Unfortunately Y4M itself doesn't seem to have any standardized tag to indicate what kind of yuv data is in the container. I've made up my own ; I write an xtag that contains :
yuv=pc.601 yuv=pc.709 yuv=bt.601 yuv=bt.709where "bt" implies 16-235 luma (16-240 chroma) and "pc" implies 0-255 (fullrange).
x264 has a bunch of --colormatrix options to tag the color space in the H264 stream, but apparently many players don't respect it, so the recommended practice is to use the color space that matches your resolution (eg. 709 for HD and 601 for SD). (the --colormatrix options you want are bt709 and bt470bg , I believe).
Some notes by other people :
TV capture "SD" mpeg2 720x576i -> same res in mpe4, so use --colormatrix bt601 --fullrange ? TV capture "HD" mpeg2 1440x1080i -> same res in mpe4, so use --colormatrix bt709 --fullrange ? look at table E-3 (Colour Primaries) in the H.264 spec: bt470bg = bt601 625 = bt1358 625 = bt1700 625 (PAL/SECAM) smpte170m = bt601 525 = bt1358 525 = bt1700 NTSC (yes, PAL and NTSC have different bt601 matrices here) yup there's only: --colormatrix
<string> Specify color matrix setting ["undef"] - undef, bt709, fcc, bt470bg, smpte170m, smpte240m, GBR, YCgCo
ADDENDUM : god damn the color matrix change in bt.709 is so retarded. While in theory the phosphors of HDTVs match 709 better than 601, that is actually pretty irrelevant, since YCbCr is run in gamma-corrected space, and we do the chroma sub-sample, and so on ( see Mag of nonconst luminance error - Charles Poynton ). The actual practical effect of the 709 new matrix is that we're watching lots of videos with badly shifted brightness and saturation.

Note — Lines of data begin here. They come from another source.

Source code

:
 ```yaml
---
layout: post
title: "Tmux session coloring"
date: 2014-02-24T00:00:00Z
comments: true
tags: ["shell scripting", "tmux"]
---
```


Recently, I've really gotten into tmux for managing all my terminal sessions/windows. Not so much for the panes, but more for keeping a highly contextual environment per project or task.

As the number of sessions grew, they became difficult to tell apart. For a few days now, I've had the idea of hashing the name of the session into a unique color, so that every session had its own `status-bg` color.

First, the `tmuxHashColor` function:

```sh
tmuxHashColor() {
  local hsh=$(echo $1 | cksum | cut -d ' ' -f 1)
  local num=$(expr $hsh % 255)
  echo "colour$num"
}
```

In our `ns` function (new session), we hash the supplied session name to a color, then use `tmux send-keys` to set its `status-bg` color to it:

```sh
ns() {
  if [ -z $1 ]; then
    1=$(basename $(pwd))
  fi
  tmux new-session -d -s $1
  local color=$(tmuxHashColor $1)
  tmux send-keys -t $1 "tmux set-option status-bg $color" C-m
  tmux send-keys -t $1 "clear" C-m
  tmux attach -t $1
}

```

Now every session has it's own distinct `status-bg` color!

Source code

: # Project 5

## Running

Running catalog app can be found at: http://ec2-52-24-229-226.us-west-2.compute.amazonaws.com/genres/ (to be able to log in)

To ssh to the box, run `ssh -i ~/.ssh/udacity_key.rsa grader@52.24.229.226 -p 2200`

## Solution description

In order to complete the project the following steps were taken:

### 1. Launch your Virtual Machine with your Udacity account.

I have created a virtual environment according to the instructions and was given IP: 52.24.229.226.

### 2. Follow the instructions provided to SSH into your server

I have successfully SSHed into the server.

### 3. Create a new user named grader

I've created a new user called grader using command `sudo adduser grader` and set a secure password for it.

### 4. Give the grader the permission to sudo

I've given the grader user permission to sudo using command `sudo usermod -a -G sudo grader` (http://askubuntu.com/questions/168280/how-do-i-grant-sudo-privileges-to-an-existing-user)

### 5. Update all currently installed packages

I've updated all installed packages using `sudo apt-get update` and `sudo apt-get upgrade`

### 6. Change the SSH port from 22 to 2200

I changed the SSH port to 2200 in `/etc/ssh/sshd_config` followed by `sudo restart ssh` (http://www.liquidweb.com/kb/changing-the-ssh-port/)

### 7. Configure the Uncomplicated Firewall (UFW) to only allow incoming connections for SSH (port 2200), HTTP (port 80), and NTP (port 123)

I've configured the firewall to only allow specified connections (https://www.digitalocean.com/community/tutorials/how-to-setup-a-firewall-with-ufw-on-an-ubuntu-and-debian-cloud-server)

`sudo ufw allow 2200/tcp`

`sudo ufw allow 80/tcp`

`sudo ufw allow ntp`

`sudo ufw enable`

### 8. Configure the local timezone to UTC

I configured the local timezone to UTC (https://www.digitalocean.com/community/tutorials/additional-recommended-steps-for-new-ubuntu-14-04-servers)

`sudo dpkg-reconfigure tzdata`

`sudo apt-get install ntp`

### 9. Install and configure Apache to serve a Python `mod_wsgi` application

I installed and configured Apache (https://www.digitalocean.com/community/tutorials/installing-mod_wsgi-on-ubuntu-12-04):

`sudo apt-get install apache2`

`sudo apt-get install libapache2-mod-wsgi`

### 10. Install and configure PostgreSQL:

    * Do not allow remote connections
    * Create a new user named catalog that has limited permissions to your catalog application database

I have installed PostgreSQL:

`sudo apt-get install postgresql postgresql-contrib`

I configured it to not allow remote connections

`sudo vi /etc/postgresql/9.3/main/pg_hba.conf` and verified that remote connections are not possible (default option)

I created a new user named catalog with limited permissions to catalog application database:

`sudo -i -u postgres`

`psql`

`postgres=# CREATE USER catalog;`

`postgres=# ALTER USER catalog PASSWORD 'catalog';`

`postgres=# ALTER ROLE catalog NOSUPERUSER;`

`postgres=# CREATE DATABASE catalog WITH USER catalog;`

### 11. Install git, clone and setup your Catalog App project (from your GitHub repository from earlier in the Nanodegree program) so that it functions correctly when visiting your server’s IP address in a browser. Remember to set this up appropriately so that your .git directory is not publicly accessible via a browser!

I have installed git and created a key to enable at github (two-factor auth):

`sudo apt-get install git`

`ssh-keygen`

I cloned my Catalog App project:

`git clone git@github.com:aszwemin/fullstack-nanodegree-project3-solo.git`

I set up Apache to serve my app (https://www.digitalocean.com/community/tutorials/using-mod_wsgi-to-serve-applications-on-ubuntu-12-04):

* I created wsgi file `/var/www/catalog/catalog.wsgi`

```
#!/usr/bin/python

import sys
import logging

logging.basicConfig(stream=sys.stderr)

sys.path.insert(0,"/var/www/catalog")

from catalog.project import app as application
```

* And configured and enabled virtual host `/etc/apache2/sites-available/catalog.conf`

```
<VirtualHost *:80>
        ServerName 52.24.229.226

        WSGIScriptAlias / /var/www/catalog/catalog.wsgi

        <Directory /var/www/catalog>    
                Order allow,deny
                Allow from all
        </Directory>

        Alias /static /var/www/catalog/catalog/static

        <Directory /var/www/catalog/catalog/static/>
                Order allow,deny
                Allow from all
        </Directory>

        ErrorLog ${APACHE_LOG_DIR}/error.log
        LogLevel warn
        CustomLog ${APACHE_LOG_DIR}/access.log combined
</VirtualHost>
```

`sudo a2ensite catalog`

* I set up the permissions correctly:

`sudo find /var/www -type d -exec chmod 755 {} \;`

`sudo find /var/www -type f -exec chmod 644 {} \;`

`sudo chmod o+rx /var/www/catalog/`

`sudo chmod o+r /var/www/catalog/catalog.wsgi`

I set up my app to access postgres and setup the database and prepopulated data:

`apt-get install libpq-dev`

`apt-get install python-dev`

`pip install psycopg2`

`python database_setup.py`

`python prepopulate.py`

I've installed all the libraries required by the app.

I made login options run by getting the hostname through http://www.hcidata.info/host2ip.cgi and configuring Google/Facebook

In reality, it just made video quality much much worse.
(I also don't understand the 16-235 range that was used in MPEG. Yeah yeah, NTSC needs the top and bottom of the signal for special codes, fine, but why does that have to be hard-coded into the digital signal? The special region at top and bottom is an *analog* thing. The video could have been full range 0-255 in the digital encoding, and then in the DAC output you just squish it into the middle 7/8 of the signal band. Maybe there's something going on that I don't understand, but it just seems like terrible software engineering design to take the weird quirk of one system (NTSC analog output) and push that quirk back up the pipeline to affect something (digital encoding format) that it doesn't need to).